Kulturelle Unterschiede zeigen sich auch in Meetings. Deutsche verhalten sich in Besprechungen deutlich anders als Amerikaner, wie eine Untersuchung zeigt. Internationale Teams sollten sich darüber klar sein.

Deutsche Kollegen sprechen häufig über Probleme und die Umsetzung von Maßnahmen, jammern dabei auch. US-amerikanische Teams reden häufiger über Lösungen und lachen in Besprechungen häufiger. Das ist das Ergebnis einer Studie einer Forschergruppe um Nale Lehmann-Willenbrock von der Freien Universität Amsterdam, über die die Zeitschrift "Wirtschaftspsychologie Aktuell" berichtet.

Die Sozialforscher ließen insgesamt 73 US-amerikanische Studenten und 52 deutsche Studenten in jeweils 15 Kleingruppen darüber diskutierten, ob ein bestimmter Student an einer Elite-Uni promovieren sollte oder nicht.

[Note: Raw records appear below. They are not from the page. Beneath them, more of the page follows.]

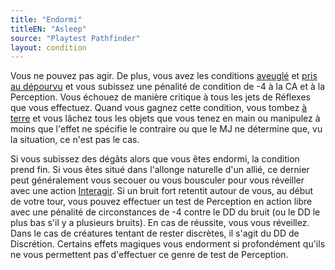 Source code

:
 ```yaml
---
title: "Endormi"
titleEN: "Asleep"
source: "Playtest Pathfinder"
layout: condition
---
```


Vous ne pouvez pas agir. De plus, vous avez les conditions [aveuglé](aveuglé.html) et [pris au dépourvu](pris-au-dépourvu.html) et vous subissez une pénalité de condition de -4 à la CA et à la Perception. Vous échouez de manière critique à tous les jets de Réflexes que vous effectuez. Quand vous gagnez cette condition, vous tombez [à terre](à-terre.html) et vous lâchez tous les objets que vous tenez en main ou manipulez à moins que l'effet ne spécifie le contraire ou que le MJ ne détermine que, vu la situation, ce n'est pas le cas.

Si vous subissez des dégâts alors que vous êtes endormi, la condition prend fin. Si vous êtes situé dans l'allonge naturelle d'un allié, ce dernier peut généralement vous secouer ou vous bousculer pour vous réveiller avec une action [Interagir](/ch9-jouer-à-pathfinder/actions-de-base.html#interagir). Si un bruit fort retentit autour de vous, au début de votre tour, vous pouvez effectuer un test de Perception en action libre avec une pénalité de circonstances de -4 contre le DD du bruit (ou le DD le plus bas s'il y a plusieurs bruits). En cas de réussite, vous vous réveillez. Dans le cas de créatures tentant de rester discrètes, il s'agit du DD de Discrétion. Certains effets magiques vous endorment si profondément qu'ils ne vous permettent pas d'effectuer ce genre de test de Perception. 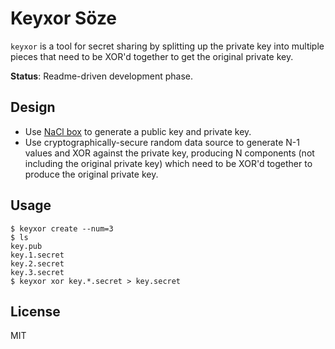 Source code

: # Keyxor Söze

`keyxor` is a tool for secret sharing by splitting up the private key into multiple pieces that need to be XOR'd together to get the original private key.

**Status**: Readme-driven development phase.


## Design

- Use [NaCl box](https://nacl.cr.yp.to/box.html) to generate a public key and private key.
- Use cryptographically-secure random data source to generate N-1 values and XOR against the private key, producing N components (not including the original private key) which need to be XOR'd together to produce the original private key.


## Usage

```
$ keyxor create --num=3
$ ls
key.pub
key.1.secret
key.2.secret
key.3.secret
$ keyxor xor key.*.secret > key.secret
```


## License

MIT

Sie mussten dabei zu einer einmütigen Empfehlung kommen. Die Gespräche wurden aufgenommen und danach in Sinneinheiten zerlegt, die wiederum bestimmten Kategorien zugeordnet wurden. Dann analysierten die Forscher, welche Gruppen wie oft problemfixiert, jammernd, gefühlsbetont oder lösungsorientiert waren.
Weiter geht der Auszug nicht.